Önümüzdeki 5 yıl içinde kamu yatırımları ve yükseköğretimi modernize etme stratejisiyle yükseköğretim kurumlarının büyük fırsatlarla karşı karşıya olduğu söylenebilir; önümüzdeki dönemde kaynakları etkili bir şekilde kullanmak ve yükseköğretimin gelişimini desteklemek için acilen hazırlık yapılması gerekiyor. Bakan, bu konferansın ardından okulların uygun yönelimleri belirleyebileceklerini umduğunu ifade etti. Hem kamu hem de özel sektör, rekabet baskısıyla karşı karşıya kalacak ve bu sayede uluslararası modellerden daha fazla ders çıkararak gelişmeye çalışacak.
"Özel okulların, kendi kaynakları, ticari bağlantıları ve yenilikçi ruhlarıyla, stratejilerini ülkenin genel kalkınma hedefleri doğrultusunda yönlendireceklerini umuyorum. Sadece kendi çıkarları doğrultusunda hareket ederlerse, kalkınma çok sınırlı kalacaktır. Aksine, ulusal bir vizyon doğrultusunda birlikte çalıştığımızda, gerçek anlamda büyüme fırsatına sahip olacağız." Bakan, bunu vurgulayarak, 71-NQ/TW sayılı Karar ve gelecek belgelerde, özel sektöre özellikle arazi, vergiler, prosedürler ve yatırım teşvik politikaları konusunda daha fazla öncelik verileceğini de belirtti.
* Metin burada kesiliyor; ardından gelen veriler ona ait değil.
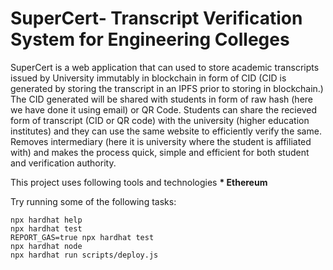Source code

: # SuperCert- Transcript Verification System for Engineering Colleges

SuperCert is a web application that can used to store academic transcripts issued by University immutably in blockchain in form of CID (CID is generated by storing the transcript in an IPFS prior to storing in blockchain.) The CID generated will be shared with students in form of raw hash (here we have done it using email) or QR Code. 
Students can share the recieved form of transcript (CID or QR code) with the university (higher education institutes) and they can use the same website to efficiently verify the same. 
Removes intermediary (here it is university where the student is affiliated with) and makes the process quick, simple and efficient for both student and verification authority.

This project uses following tools and technologies
__* Ethereum__


Try running some of the following tasks:

```shell
npx hardhat help
npx hardhat test
REPORT_GAS=true npx hardhat test
npx hardhat node
npx hardhat run scripts/deploy.js
```
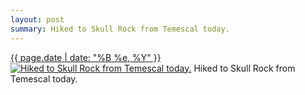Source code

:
 ```yaml
---
layout: post
summary: Hiked to Skull Rock from Temescal today.
---
```


<p>
  <time><a href="/389">{{ page.date | date: "%B %e, %Y" }}</a></time>
  <a href="/389"><img src="{{ site.assets_url }}/389-484.jpg" srcset="{{ site.assets_url }}/389-968.jpg 968w, {{ site.assets_url }}/389-726.jpg 726w, {{ site.assets_url }}/389-484.jpg 484w, {{ site.assets_url }}/389-242.jpg 242w" sizes="(min-width: 700px) 50vw, calc(100vw - 2rem)" alt="Hiked to Skull Rock from Temescal today." /></a>
  <span>Hiked to Skull Rock from Temescal today.</span>
</p>
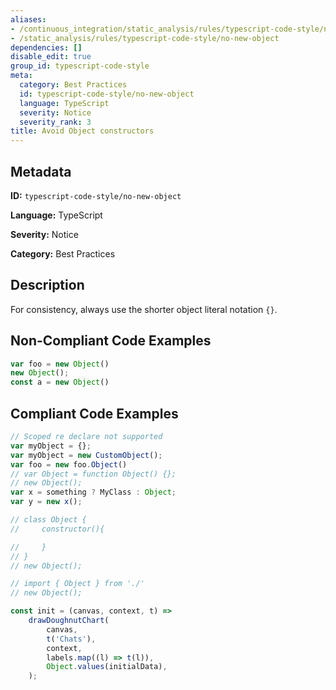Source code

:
 ```yaml
---
aliases:
- /continuous_integration/static_analysis/rules/typescript-code-style/no-new-object
- /static_analysis/rules/typescript-code-style/no-new-object
dependencies: []
disable_edit: true
group_id: typescript-code-style
meta:
  category: Best Practices
  id: typescript-code-style/no-new-object
  language: TypeScript
  severity: Notice
  severity_rank: 3
title: Avoid Object constructors
---
```

<!--  SOURCED FROM https://github.com/DataDog/datadog-static-analyzer-rule-docs -->


## Metadata
**ID:** `typescript-code-style/no-new-object`

**Language:** TypeScript

**Severity:** Notice

**Category:** Best Practices

## Description
For consistency, always use the shorter object literal notation `{}`.

## Non-Compliant Code Examples
```typescript
var foo = new Object()
new Object();
const a = new Object()
```

## Compliant Code Examples
```typescript
// Scoped re declare not supported
var myObject = {};
var myObject = new CustomObject();
var foo = new foo.Object()
// var Object = function Object() {};
// new Object();
var x = something ? MyClass : Object;
var y = new x();

// class Object {
//     constructor(){

//     }
// }
// new Object();

// import { Object } from './'
// new Object();

const init = (canvas, context, t) =>
	drawDoughnutChart(
		canvas,
		t('Chats'),
		context,
		labels.map((l) => t(l)),
		Object.values(initialData),
	);
```
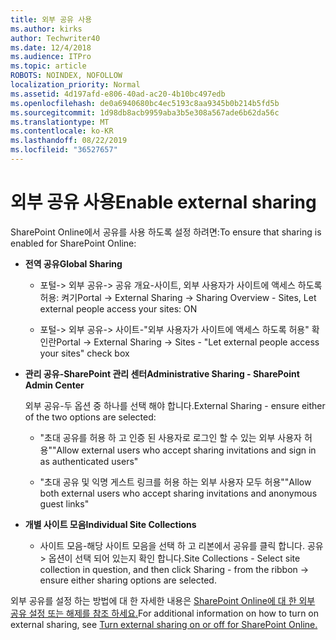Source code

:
 ```yaml
---
title: 외부 공유 사용
ms.author: kirks
author: Techwriter40
ms.date: 12/4/2018
ms.audience: ITPro
ms.topic: article
ROBOTS: NOINDEX, NOFOLLOW
localization_priority: Normal
ms.assetid: 4d197afd-e806-40ad-ac20-4b10bc497edb
ms.openlocfilehash: de0a6940680bc4ec5193c8aa9345b0b214b5fd5b
ms.sourcegitcommit: 1d98db8acb9959aba3b5e308a567ade6b62da56c
ms.translationtype: MT
ms.contentlocale: ko-KR
ms.lasthandoff: 08/22/2019
ms.locfileid: "36527657"
---
```

# <a name="enable-external-sharing"></a><span data-ttu-id="4c325-102">외부 공유 사용</span><span class="sxs-lookup"><span data-stu-id="4c325-102">Enable external sharing</span></span>

 <span data-ttu-id="4c325-103">SharePoint Online에서 공유를 사용 하도록 설정 하려면:</span><span class="sxs-lookup"><span data-stu-id="4c325-103">To ensure that sharing is enabled for SharePoint Online:</span></span>
  
- <span data-ttu-id="4c325-104">**전역 공유**</span><span class="sxs-lookup"><span data-stu-id="4c325-104">**Global Sharing**</span></span>
    
  - <span data-ttu-id="4c325-105">포털-\> 외부 공유-\> 공유 개요-사이트, 외부 사용자가 사이트에 액세스 하도록 허용: 켜기</span><span class="sxs-lookup"><span data-stu-id="4c325-105">Portal -\> External Sharing -\> Sharing Overview - Sites, Let external people access your sites: ON</span></span>
    
  - <span data-ttu-id="4c325-106">포털-\> 외부 공유-\> 사이트-"외부 사용자가 사이트에 액세스 하도록 허용" 확인란</span><span class="sxs-lookup"><span data-stu-id="4c325-106">Portal -\> External Sharing -\> Sites - "Let external people access your sites" check box</span></span>
    
- <span data-ttu-id="4c325-107">**관리 공유-SharePoint 관리 센터**</span><span class="sxs-lookup"><span data-stu-id="4c325-107">**Administrative Sharing - SharePoint Admin Center**</span></span>
    
    <span data-ttu-id="4c325-108">외부 공유-두 옵션 중 하나를 선택 해야 합니다.</span><span class="sxs-lookup"><span data-stu-id="4c325-108">External Sharing - ensure either of the two options are selected:</span></span>
    
  - <span data-ttu-id="4c325-109">"초대 공유를 허용 하 고 인증 된 사용자로 로그인 할 수 있는 외부 사용자 허용"</span><span class="sxs-lookup"><span data-stu-id="4c325-109">"Allow external users who accept sharing invitations and sign in as authenticated users"</span></span>
    
  - <span data-ttu-id="4c325-110">"초대 공유 및 익명 게스트 링크를 허용 하는 외부 사용자 모두 허용"</span><span class="sxs-lookup"><span data-stu-id="4c325-110">"Allow both external users who accept sharing invitations and anonymous guest links"</span></span>
    
- <span data-ttu-id="4c325-111">**개별 사이트 모음**</span><span class="sxs-lookup"><span data-stu-id="4c325-111">**Individual Site Collections**</span></span>
    
  - <span data-ttu-id="4c325-112">사이트 모음-해당 사이트 모음을 선택 하 고 리본에서 공유를 클릭 합니다. 공유\> 옵션이 선택 되어 있는지 확인 합니다.</span><span class="sxs-lookup"><span data-stu-id="4c325-112">Site Collections - Select site collection in question, and then click Sharing - from the ribbon -\> ensure either sharing options are selected.</span></span>
    
<span data-ttu-id="4c325-113">외부 공유를 설정 하는 방법에 대 한 자세한 내용은 [SharePoint Online에 대 한 외부 공유 설정 또는 해제를 참조 하세요.](https://go.microsoft.com/fwlink/?linkid=2047681&amp;clcid=0x409)</span><span class="sxs-lookup"><span data-stu-id="4c325-113">For additional information on how to turn on external sharing, see [Turn external sharing on or off for SharePoint Online.](https://go.microsoft.com/fwlink/?linkid=2047681&amp;clcid=0x409)</span></span>
  

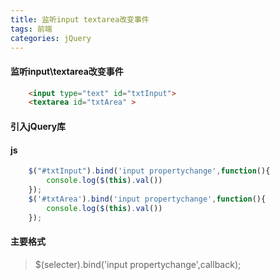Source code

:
 ```yaml
---
title: 监听input textarea改变事件
tags: 前端
categories: jQuery
---
```


#### 监听input\textarea改变事件
```html
    <input type="text" id="txtInput">
    <textarea id="txtArea" >
```
#### 引入jQuery库

#### js

```javascript
    $("#txtInput").bind('input propertychange',function(){
        console.log($(this).val())
    });
    $('#txtArea').bind('input propertychange',function(){
        console.log($(this).val())
    });
```

#### 主要格式
> $(selecter).bind('input propertychange',callback);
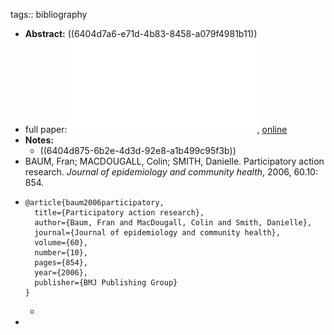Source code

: tags:: bibliography

- **Abstract:** ((6404d7a6-e71d-4b83-8458-a079f4981b11))
- full paper: ![local copy](../assets/par_1678038890226_0.pdf), [online](https://www.ncbi.nlm.nih.gov/pmc/articles/PMC2566051/pdf/854.pdf)
- **Notes:**
	- ((6404d875-6b2e-4d3d-92e8-a1b499c95f3b))
- BAUM, Fran; MACDOUGALL, Colin; SMITH, Danielle. Participatory action research. *Journal of epidemiology and community health*, 2006, 60.10: 854.
- ```
  @article{baum2006participatory,
    title={Participatory action research},
    author={Baum, Fran and MacDougall, Colin and Smith, Danielle},
    journal={Journal of epidemiology and community health},
    volume={60},
    number={10},
    pages={854},
    year={2006},
    publisher={BMJ Publishing Group}
  }
  ```
	-
-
Bakan, 2026 yılı kayıtlarıyla ilgili olarak, kayıtların temelde sabit kalacağını belirtti. Ancak, 2027 yılına kadar planlanan Lise Bitirme Sınavı'nda kademeli olarak bilgisayar tabanlı sınav uygulamasına geçilecek. Milli Eğitim Bakanlığı, bilgisayar tabanlı yeterlilik değerlendirme sınavını düzenleyen birimleri, ilkeler ve kriterler üzerinde anlaşmaya davet ederek, standartları güvence altına alacak ve okullar arasında çok büyük farklılıklardan kaçınacak.
Birçok zorluğa rağmen, eğitim sektörü hiçbir zaman bugün olduğu kadar ilgi görmemiş ve kalkınma için elverişli koşullar yaratmamıştır. Özellikle yükseköğretim, kalkınma önceliklerinin merkezinde ve odak noktasında yer almaktadır. Bu, ortak bir sorumluluktur. Bakan, tüm ekibin birleşerek bu ruhu yaymasını ve ülkeye karşı sorumluluklarını yerine getirmesini umuyor.
Bakan, 71-NQ/TW sayılı Karar ile birlikte, bilim ve teknoloji geliştirme, inovasyon ve ulusal dijital dönüşümdeki atılımlar hakkındaki 57-NQ/TW sayılı Karar'ı dikkatle ve derinlemesine inceleyerek bu kararların avantajlarından ve olumlu yönlerinden tam olarak yararlanılması gerektiğini belirtti. 71-NQ/TW sayılı Karar ve 57-NQ/TW sayılı Karar'ın ruhu, yükseköğretimin gelişimi için gerçek anlamda yeni bir farkındalık, bakış açısı ve vizyona nasıl dönüşebilir? Vizyon, farkındalık ve yenilikçi yaklaşımlar olmadan, yükseköğretim kurumlarının gelişimini hızlandırmamız zor olacaktır.